------ DATASET RECORDS

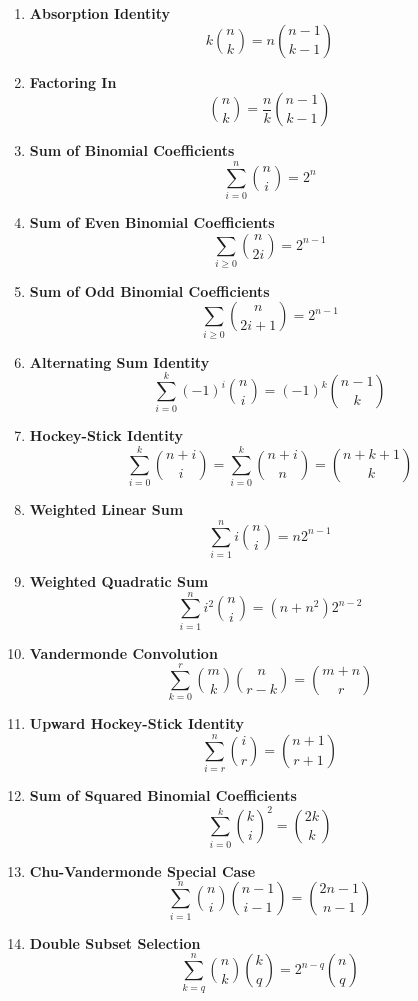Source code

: \documentclass[twoside]{article}
\begin{document}
\begin{multicols*}{2}
\begin{enumerate}[leftmargin=*]
    \item \textbf{Absorption Identity}
        \[k\binom{n}{k} = n\binom{n-1}{k-1}\]
    
    \item \textbf{Factoring In}
        \[\binom{n}{k} = \frac{n}{k}\binom{n-1}{k-1}\]
    
    \item \textbf{Sum of Binomial Coefficients}
        \[\sum_{i=0}^n \binom{n}{i} = 2^n\]
    
    \item \textbf{Sum of Even Binomial Coefficients}
        \[\sum_{i\geq 0} \binom{n}{2i} = 2^{n-1}\]
    
    \item \textbf{Sum of Odd Binomial Coefficients}
        \[\sum_{i\geq 0} \binom{n}{2i+1} = 2^{n-1}\]
    
    \item \textbf{Alternating Sum Identity}
        \[\sum_{i=0}^k (-1)^i \binom{n}{i} = (-1)^k \binom{n-1}{k}\]
    
    \item \textbf{Hockey-Stick Identity}
        \[\sum_{i=0}^k \binom{n+i}{i} = \sum_{i=0}^k \binom{n+i}{n} = \binom{n+k+1}{k}\]
    
    \item \textbf{Weighted Linear Sum}
        \[\sum_{i=1}^n i\binom{n}{i} = n2^{n-1}\]
    
    \item \textbf{Weighted Quadratic Sum}
        \[\sum_{i=1}^n i^2\binom{n}{i} = (n+n^2)2^{n-2}\]
    
    \item \textbf{Vandermonde Convolution}
        \[\sum_{k=0}^r \binom{m}{k}\binom{n}{r-k} = \binom{m+n}{r}\]
    
    \item \textbf{Upward Hockey-Stick Identity}
        \[\sum_{i=r}^n \binom{i}{r} = \binom{n+1}{r+1}\]
    
    \item \textbf{Sum of Squared Binomial Coefficients}
        \[\sum_{i=0}^k \binom{k}{i}^2 = \binom{2k}{k}\]
    
    \item \textbf{Chu-Vandermonde Special Case}
        \[\sum_{i=1}^n \binom{n}{i}\binom{n-1}{i-1} = \binom{2n-1}{n-1}\]
    
    \item \textbf{Double Subset Selection}
        \[\sum_{k=q}^n \binom{n}{k}\binom{k}{q} = 2^{n-q}\binom{n}{q}\]
    

\end{enumerate}
\end{multicols*}
\end{document}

------------

(TASK ITEM):
Repeat the material exactly and drop each image.

(RESPONSE AREA):
Source code

: \documentclass[twoside]{article}
\begin{document}
\begin{multicols*}{2}
\begin{enumerate}[leftmargin=*]
    \item \textbf{Absorption Identity}
        \[k\binom{n}{k} = n\binom{n-1}{k-1}\]
    
    \item \textbf{Factoring In}
        \[\binom{n}{k} = \frac{n}{k}\binom{n-1}{k-1}\]
    
    \item \textbf{Sum of Binomial Coefficients}
        \[\sum_{i=0}^n \binom{n}{i} = 2^n\]
    
    \item \textbf{Sum of Even Binomial Coefficients}
        \[\sum_{i\geq 0} \binom{n}{2i} = 2^{n-1}\]
    
    \item \textbf{Sum of Odd Binomial Coefficients}
        \[\sum_{i\geq 0} \binom{n}{2i+1} = 2^{n-1}\]
    
    \item \textbf{Alternating Sum Identity}
        \[\sum_{i=0}^k (-1)^i \binom{n}{i} = (-1)^k \binom{n-1}{k}\]
    
    \item \textbf{Hockey-Stick Identity}
        \[\sum_{i=0}^k \binom{n+i}{i} = \sum_{i=0}^k \binom{n+i}{n} = \binom{n+k+1}{k}\]
    
    \item \textbf{Weighted Linear Sum}
        \[\sum_{i=1}^n i\binom{n}{i} = n2^{n-1}\]
    
    \item \textbf{Weighted Quadratic Sum}
        \[\sum_{i=1}^n i^2\binom{n}{i} = (n+n^2)2^{n-2}\]
    
    \item \textbf{Vandermonde Convolution}
        \[\sum_{k=0}^r \binom{m}{k}\binom{n}{r-k} = \binom{m+n}{r}\]
    
    \item \textbf{Upward Hockey-Stick Identity}
        \[\sum_{i=r}^n \binom{i}{r} = \binom{n+1}{r+1}\]
    
    \item \textbf{Sum of Squared Binomial Coefficients}
        \[\sum_{i=0}^k \binom{k}{i}^2 = \binom{2k}{k}\]
    
    \item \textbf{Chu-Vandermonde Special Case}
        \[\sum_{i=1}^n \binom{n}{i}\binom{n-1}{i-1} = \binom{2n-1}{n-1}\]
    
    \item \textbf{Double Subset Selection}
        \[\sum_{k=q}^n \binom{n}{k}\binom{k}{q} = 2^{n-q}\binom{n}{q}\]
    

\end{enumerate}
\end{multicols*}
\end{document}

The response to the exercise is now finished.